*What the task asks*: How do the lines below between the ones holding "Management (COPP)** page." and "for the opportunity.", inclusive, read? Give them again exactly, with no other lines.
··· Data under study
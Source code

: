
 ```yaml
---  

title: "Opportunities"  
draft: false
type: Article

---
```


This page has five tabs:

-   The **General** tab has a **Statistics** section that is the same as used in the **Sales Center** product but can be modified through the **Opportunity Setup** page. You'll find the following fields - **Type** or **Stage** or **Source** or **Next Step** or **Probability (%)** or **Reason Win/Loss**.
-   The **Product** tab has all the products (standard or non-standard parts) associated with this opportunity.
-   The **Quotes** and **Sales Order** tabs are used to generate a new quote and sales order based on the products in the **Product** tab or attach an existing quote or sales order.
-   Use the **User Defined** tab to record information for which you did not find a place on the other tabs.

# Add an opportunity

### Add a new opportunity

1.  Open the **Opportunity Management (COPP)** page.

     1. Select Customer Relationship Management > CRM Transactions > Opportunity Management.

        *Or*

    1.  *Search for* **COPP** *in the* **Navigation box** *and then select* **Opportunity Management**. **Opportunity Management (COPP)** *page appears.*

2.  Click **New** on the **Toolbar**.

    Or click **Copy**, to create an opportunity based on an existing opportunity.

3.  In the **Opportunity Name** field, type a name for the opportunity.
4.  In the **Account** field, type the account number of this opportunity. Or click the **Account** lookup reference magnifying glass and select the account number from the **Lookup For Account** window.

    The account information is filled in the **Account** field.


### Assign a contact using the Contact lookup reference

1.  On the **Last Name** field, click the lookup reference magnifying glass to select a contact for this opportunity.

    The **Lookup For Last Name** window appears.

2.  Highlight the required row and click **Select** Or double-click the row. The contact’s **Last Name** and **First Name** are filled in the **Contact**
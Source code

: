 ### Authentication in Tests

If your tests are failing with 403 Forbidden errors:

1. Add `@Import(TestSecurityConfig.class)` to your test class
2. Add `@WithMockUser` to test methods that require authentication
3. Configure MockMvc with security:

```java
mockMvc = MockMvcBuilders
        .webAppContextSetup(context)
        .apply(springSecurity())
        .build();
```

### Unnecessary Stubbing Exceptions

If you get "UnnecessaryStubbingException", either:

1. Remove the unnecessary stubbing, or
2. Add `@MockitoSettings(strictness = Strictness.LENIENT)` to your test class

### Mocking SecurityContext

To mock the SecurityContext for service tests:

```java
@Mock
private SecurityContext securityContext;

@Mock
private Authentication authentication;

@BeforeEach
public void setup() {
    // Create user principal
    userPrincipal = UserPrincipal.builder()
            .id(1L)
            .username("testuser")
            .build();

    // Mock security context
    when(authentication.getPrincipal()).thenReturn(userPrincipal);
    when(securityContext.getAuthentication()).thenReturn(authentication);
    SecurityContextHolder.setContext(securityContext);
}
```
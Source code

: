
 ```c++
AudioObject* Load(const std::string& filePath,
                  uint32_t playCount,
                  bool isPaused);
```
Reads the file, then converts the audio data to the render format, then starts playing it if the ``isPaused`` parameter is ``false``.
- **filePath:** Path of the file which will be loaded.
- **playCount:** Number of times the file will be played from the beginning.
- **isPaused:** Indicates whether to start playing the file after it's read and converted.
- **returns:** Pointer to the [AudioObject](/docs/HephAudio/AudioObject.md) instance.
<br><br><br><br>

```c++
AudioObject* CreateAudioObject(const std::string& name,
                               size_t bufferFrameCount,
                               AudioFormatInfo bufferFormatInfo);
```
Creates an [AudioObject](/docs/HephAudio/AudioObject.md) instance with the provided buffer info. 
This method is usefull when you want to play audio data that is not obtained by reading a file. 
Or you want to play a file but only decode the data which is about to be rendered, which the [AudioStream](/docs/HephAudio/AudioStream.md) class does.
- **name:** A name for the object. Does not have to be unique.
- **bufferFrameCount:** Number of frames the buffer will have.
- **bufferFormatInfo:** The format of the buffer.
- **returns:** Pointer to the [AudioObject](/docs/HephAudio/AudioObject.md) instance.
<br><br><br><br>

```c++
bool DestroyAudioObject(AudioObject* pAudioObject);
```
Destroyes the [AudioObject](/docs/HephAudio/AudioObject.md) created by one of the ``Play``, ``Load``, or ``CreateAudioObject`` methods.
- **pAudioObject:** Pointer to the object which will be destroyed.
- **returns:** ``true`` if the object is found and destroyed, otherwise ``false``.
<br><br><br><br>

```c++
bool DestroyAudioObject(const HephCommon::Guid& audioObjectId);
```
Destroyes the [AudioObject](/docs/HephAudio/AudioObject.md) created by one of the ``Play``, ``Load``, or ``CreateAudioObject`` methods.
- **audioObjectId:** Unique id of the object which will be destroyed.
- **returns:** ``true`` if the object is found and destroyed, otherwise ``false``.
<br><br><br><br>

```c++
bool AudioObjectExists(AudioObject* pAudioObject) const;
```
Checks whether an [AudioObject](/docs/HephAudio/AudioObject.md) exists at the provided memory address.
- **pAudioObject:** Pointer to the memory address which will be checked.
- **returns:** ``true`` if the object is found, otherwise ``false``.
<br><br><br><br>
······
*Finished task*:
1.  Open the **Opportunity Management (COPP)** page.

     1. Select Customer Relationship Management > CRM Transactions > Opportunity Management.

        *Or*

    1.  *Search for* **COPP** *in the* **Navigation box** *and then select* **Opportunity Management**. **Opportunity Management (COPP)** *page appears.*

2.  Click **New** on the **Toolbar**.

    Or click **Copy**, to create an opportunity based on an existing opportunity.

3.  In the **Opportunity Name** field, type a name for the opportunity.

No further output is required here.